Since many flags were used by different military units during the American Revolution, and considering Ross' occupation and her close relations to prominent political figures such as her late husband's uncle, it is possible that Ross created at least one of these flags. There are no accounts in the records of the Continental Congress of any committee concerned with the creation of a flag, but on June 14, 1777, the U.S. Congress resolved: "That the flag of the U.S. be thirteen stripes, alternate red and white, that the union be thirteen stars, white in a blue field representing a new constellation." Ross was not mentioned here either (and credit for this design is often given to Francis Hopkinson, a lawyer, writer, and signer of the Declaration of Independence).
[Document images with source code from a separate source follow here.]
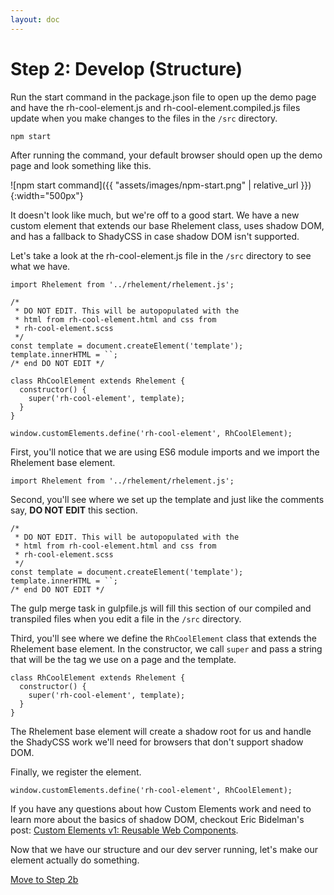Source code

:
 ```yaml
---
layout: doc
---
```


# Step 2: Develop (Structure)

Run the start command in the package.json file to open up the demo page and have the rh-cool-element.js and rh-cool-element.compiled.js files update when you make changes to the files in the `/src` directory.

```
npm start
```

After running the command, your default browser should open up the demo page and look something like this.

![npm start command]({{ "assets/images/npm-start.png" | relative_url }}){:width="500px"}

It doesn't look like much, but we're off to a good start. We have a new custom element that extends our base Rhelement class, uses shadow DOM, and has a fallback to ShadyCSS in case shadow DOM isn't supported.

Let's take a look at the rh-cool-element.js file in the `/src` directory to see what we have.

```
import Rhelement from '../rhelement/rhelement.js';

/*
 * DO NOT EDIT. This will be autopopulated with the
 * html from rh-cool-element.html and css from
 * rh-cool-element.scss
 */
const template = document.createElement('template');
template.innerHTML = ``;
/* end DO NOT EDIT */

class RhCoolElement extends Rhelement {
  constructor() {
    super('rh-cool-element', template);
  }
}

window.customElements.define('rh-cool-element', RhCoolElement);
```

First, you'll notice that we are using ES6 module imports and we import the Rhelement base element.
```
import Rhelement from '../rhelement/rhelement.js';
```

Second, you'll see where we set up the template and just like the comments say, **DO NOT EDIT** this section.
```
/*
 * DO NOT EDIT. This will be autopopulated with the
 * html from rh-cool-element.html and css from
 * rh-cool-element.scss
 */
const template = document.createElement('template');
template.innerHTML = ``;
/* end DO NOT EDIT */
```
The gulp merge task in gulpfile.js will fill this section of our compiled and transpiled files when you edit a file in the `/src` directory.

Third, you'll see where we define the `RhCoolElement` class that extends the Rhelement base element. In the constructor, we call `super` and pass a string that will be the tag we use on a page and the template.
```
class RhCoolElement extends Rhelement {
  constructor() {
    super('rh-cool-element', template);
  }
}
```
The Rhelement base element will create a shadow root for us and handle the ShadyCSS work we'll need for browsers that don't support shadow DOM.

Finally, we register the element.
```
window.customElements.define('rh-cool-element', RhCoolElement);
```

If you have any questions about how Custom Elements work and need to learn more about the basics of shadow DOM, checkout Eric Bidelman's post: [Custom Elements v1: Reusable Web Components](https://developers.google.com/web/fundamentals/web-components/customelements).

Now that we have our structure and our dev server running, let's make our element actually do something.

[Move to Step 2b](step-2b.html)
Ross was first connected publicly with the flag almost 100 years after the American Revolution. In March 1870, at a meeting of the Pennsylvania Historical Society, her grandson William Canby presented a history of the family, including the popularly known tale that his great-aunt had created the flag. He claimed that his Aunt Clarissa had heard it from her mother, Betsy Ross. The story was impossible to check because the participants were no longer alive. Harper's Monthly printed the tale in July 1873. Within the next decade, children's American history textbooks presented it as fact, making Ross one of the few women mentioned in history schoolbooks (a state of affairs that would continue throughout most of the 20th century). Ross' Philadelphia home, where she may have fashioned the flag, became a historical monument in 1887. Twelve years later, a painting of the event was displayed at the Columbian Exposition. Clearly her grandson's story struck a chord in American culture that has continued to ring for more than a century.

sources:

James, Edward T., ed. Notable American Women, 1607–1950. Cambridge, MA: The Belknap Press of Harvard University, 1971.

Johnson, Thomas H. The Oxford Companion to American History. NY: Oxford University Press, 1966.

McHenry, Robert, ed. Famous American Women. NY: Dover, 1980.

Read, Phyllis J., and Bernard L. Witlieb. The Book of Women's Firsts. NY: Random House, 1992.

Weatherford, Doris. American Women's History. NY: Prentice Hall, 1994.